Gertrud (1964)
Dreyer's 3 Women
27 February 2016
This is stunning work in my estimation but difficult. You will have to work and earn this movie for yourself, deserve it. Enter before you're ready and all you'll see is an empty room. Enter when you have come some way in your travels and you'll see there was not a single thing missing.

Modern and staid at the same time, Dreyer straddles both eras, someone who began in the silent era but paved the way for modernity. His Joan of Arc was a woman's passion rending the air around her, soul heaving from a body. Vampyr was dreamlike and floated. His next works quieted the passion, dimmed the seeing. Until we come to this, his very last one.

Even more deeply moored in characters, even more placid, even more renouncing of drama. If you simply try to see this as a drama (the way Wrath and Ordet can be seen), you may find the pace stolid, the same lugubrious articulation of feelings tiresome; you might note Gertrud's complete certainty in how she feels and being mildly tired to not find it as complacent.
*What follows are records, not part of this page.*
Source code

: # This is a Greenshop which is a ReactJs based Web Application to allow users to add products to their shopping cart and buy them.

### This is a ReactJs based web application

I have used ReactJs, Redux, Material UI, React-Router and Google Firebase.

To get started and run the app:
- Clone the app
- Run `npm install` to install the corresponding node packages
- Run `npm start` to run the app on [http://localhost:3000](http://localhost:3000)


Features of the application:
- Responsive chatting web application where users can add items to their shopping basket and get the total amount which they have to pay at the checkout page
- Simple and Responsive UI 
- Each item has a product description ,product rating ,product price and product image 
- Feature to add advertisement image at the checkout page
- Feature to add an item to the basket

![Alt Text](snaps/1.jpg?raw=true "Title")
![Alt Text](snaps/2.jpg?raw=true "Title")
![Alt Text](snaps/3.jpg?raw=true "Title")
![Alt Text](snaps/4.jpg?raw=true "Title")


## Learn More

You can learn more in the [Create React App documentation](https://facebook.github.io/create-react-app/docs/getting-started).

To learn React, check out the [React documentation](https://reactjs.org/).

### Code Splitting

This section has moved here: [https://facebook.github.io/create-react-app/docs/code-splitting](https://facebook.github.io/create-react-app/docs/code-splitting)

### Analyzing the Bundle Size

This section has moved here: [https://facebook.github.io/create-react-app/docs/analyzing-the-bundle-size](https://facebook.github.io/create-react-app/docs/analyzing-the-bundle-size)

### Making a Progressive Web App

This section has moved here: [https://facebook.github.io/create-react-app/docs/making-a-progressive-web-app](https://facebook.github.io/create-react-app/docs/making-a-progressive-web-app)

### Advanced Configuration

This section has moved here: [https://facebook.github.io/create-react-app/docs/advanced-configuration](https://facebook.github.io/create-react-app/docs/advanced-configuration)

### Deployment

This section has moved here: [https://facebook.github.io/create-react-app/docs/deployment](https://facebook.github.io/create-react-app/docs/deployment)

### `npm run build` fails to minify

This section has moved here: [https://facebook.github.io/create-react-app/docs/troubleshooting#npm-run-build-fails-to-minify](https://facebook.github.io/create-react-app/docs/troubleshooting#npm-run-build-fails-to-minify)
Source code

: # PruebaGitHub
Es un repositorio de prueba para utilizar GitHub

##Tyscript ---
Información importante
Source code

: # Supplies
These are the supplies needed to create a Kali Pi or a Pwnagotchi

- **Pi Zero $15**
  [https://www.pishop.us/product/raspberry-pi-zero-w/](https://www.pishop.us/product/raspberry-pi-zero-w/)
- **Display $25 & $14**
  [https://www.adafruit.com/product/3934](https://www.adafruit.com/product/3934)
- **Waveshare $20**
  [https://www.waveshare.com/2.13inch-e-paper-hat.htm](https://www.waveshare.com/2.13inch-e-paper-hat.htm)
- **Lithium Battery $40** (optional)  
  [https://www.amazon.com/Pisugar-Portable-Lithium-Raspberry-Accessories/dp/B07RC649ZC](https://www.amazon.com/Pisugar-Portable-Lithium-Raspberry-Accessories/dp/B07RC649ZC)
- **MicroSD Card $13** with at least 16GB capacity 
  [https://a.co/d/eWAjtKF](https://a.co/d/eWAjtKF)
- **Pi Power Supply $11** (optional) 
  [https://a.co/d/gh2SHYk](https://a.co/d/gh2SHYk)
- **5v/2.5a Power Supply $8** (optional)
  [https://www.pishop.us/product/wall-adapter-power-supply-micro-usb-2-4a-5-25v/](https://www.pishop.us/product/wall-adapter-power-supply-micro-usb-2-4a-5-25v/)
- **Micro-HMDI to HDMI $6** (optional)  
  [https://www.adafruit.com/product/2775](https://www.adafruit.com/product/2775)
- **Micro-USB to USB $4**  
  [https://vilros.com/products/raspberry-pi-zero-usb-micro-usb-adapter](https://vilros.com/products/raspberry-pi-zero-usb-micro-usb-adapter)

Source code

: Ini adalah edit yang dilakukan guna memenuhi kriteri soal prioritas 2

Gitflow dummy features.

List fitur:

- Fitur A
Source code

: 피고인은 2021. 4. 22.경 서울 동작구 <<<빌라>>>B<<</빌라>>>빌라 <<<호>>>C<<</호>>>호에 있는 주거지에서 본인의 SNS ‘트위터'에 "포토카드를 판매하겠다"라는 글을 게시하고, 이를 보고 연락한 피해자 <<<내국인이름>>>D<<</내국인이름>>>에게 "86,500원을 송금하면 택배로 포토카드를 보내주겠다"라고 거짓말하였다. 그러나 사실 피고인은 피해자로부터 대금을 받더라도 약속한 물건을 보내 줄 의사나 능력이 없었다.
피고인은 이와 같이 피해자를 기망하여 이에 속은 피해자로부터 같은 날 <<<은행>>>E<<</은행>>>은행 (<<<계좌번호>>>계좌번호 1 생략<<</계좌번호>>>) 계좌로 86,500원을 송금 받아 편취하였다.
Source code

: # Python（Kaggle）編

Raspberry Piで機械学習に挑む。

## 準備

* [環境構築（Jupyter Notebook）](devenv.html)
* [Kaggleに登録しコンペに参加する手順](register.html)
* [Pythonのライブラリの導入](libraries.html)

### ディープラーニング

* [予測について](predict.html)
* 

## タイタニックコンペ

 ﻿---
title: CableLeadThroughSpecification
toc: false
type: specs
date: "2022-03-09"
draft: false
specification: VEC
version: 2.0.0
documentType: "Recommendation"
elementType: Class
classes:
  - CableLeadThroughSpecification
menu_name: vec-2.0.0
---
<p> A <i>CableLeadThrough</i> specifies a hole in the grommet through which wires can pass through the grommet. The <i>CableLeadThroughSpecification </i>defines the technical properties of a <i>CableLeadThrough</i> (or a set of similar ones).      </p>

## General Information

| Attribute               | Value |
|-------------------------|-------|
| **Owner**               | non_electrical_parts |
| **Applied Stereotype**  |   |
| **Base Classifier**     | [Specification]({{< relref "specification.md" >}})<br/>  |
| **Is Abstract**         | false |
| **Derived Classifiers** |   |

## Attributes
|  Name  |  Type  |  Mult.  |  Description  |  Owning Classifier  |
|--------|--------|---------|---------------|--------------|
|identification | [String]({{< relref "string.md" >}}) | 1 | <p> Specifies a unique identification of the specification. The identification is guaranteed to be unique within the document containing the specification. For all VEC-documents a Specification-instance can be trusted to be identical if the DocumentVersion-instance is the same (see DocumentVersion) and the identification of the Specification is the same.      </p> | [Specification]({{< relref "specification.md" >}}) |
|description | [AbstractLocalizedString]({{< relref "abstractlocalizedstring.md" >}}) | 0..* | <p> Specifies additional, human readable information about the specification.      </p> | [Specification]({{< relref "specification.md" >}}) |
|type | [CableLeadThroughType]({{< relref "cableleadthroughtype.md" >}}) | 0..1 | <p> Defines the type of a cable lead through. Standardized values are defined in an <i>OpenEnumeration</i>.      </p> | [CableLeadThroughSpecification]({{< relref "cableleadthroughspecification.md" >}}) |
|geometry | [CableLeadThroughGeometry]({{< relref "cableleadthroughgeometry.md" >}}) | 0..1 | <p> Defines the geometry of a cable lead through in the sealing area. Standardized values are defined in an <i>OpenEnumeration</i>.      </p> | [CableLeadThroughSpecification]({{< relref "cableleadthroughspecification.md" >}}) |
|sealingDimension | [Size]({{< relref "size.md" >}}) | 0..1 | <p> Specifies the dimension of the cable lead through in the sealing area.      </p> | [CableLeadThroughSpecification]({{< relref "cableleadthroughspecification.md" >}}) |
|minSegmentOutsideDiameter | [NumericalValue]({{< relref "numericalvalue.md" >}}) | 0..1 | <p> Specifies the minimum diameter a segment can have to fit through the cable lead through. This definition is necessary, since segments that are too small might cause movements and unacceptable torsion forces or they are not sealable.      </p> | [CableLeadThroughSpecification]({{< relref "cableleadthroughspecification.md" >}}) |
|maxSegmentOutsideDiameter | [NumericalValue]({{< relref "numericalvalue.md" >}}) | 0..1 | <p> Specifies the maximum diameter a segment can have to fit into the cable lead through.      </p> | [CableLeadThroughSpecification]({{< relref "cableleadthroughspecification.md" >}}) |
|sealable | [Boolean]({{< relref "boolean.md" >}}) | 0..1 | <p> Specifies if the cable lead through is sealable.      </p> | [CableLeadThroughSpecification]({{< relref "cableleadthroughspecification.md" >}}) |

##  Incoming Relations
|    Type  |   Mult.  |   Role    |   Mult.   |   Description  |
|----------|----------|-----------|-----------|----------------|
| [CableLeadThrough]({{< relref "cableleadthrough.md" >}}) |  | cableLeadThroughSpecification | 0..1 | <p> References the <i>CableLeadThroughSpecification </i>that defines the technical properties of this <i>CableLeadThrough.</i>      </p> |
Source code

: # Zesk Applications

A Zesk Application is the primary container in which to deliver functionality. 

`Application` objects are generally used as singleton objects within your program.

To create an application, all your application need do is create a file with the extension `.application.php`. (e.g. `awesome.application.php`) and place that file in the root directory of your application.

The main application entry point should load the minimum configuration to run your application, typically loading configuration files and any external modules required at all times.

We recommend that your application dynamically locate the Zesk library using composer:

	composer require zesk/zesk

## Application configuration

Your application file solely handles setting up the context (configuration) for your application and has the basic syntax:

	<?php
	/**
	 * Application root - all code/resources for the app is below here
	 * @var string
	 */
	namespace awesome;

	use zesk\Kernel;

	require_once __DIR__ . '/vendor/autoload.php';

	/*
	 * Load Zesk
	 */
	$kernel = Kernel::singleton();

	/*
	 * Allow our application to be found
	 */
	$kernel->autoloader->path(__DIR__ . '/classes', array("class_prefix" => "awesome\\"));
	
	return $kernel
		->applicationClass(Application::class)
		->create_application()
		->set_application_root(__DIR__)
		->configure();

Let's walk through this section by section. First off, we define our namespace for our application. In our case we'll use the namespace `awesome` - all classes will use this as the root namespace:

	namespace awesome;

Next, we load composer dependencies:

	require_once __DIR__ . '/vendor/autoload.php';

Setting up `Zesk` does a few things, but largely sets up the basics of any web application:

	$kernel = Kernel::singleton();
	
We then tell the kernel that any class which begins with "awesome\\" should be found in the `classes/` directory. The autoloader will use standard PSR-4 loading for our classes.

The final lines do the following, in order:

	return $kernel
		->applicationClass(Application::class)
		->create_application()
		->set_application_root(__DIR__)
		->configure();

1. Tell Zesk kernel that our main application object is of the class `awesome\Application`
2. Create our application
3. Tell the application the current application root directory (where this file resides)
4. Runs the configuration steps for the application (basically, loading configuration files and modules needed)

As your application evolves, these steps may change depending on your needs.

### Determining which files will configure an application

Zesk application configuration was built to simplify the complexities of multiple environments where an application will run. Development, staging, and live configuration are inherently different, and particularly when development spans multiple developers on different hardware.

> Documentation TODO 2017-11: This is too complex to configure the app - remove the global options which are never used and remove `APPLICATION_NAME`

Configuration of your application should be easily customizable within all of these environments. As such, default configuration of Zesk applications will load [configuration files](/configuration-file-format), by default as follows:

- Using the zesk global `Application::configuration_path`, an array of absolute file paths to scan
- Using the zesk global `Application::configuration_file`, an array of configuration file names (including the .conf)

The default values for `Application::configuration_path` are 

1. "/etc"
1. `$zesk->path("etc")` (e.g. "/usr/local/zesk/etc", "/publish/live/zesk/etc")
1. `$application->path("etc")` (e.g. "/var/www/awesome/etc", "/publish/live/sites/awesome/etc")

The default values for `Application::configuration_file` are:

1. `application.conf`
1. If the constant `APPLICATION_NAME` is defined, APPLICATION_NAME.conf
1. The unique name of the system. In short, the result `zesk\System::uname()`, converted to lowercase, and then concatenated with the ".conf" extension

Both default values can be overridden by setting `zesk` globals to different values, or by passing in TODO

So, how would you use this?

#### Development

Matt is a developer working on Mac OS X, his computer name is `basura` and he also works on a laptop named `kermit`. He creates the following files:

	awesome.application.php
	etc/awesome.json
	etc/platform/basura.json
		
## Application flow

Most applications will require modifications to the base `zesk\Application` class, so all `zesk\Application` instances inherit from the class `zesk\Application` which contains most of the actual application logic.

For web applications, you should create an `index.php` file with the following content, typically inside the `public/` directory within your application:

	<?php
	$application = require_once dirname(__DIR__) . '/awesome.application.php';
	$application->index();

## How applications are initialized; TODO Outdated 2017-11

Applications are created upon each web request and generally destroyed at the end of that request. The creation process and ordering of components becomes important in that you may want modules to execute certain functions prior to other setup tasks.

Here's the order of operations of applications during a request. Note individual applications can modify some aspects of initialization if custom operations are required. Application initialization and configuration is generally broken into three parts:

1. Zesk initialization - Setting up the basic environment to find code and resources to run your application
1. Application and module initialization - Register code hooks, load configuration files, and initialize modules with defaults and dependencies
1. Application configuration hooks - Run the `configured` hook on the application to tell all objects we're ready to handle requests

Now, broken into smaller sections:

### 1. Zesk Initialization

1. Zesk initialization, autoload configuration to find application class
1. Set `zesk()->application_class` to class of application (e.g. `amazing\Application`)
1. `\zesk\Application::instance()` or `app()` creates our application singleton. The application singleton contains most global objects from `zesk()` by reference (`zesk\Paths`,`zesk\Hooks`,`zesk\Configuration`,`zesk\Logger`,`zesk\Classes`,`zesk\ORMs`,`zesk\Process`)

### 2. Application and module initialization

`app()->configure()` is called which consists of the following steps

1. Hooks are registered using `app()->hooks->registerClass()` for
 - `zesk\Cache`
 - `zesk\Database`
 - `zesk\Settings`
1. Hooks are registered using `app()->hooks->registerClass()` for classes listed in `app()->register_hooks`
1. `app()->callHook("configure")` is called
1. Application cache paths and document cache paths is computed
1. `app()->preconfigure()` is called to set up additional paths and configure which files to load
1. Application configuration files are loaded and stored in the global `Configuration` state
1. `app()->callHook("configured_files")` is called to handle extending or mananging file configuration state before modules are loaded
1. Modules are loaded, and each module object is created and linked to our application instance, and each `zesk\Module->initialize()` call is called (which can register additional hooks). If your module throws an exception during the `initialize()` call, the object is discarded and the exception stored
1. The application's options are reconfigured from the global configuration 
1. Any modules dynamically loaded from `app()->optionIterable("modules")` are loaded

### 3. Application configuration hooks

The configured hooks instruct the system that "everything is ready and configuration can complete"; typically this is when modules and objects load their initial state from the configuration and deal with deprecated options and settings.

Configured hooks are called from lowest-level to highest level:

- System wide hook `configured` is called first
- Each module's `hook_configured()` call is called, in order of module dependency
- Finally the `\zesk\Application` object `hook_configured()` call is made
But like Ordet is not a pastor's work, this is not merely a dramatist's, I don't think. It's true, his subjects give off a musty scent, are set in bygone days, but that's with the exception of this one, which is his most modern. So give it space, and it will begin to shine beyond simply these lives that we see.

Anchored in a woman and the men in her life as they come together for the occasion and part again, the occasion is that she decides to leave her husband for someone else, this is a prolonged contemplation of life gone. It's not just what these people explain about how they feel but these ruminations being deepened and sculpted in time, how they intersect; these translucent openings to rooms that I find myself in, the gentle dissonance between sense and discovery, the camera coming to and going again.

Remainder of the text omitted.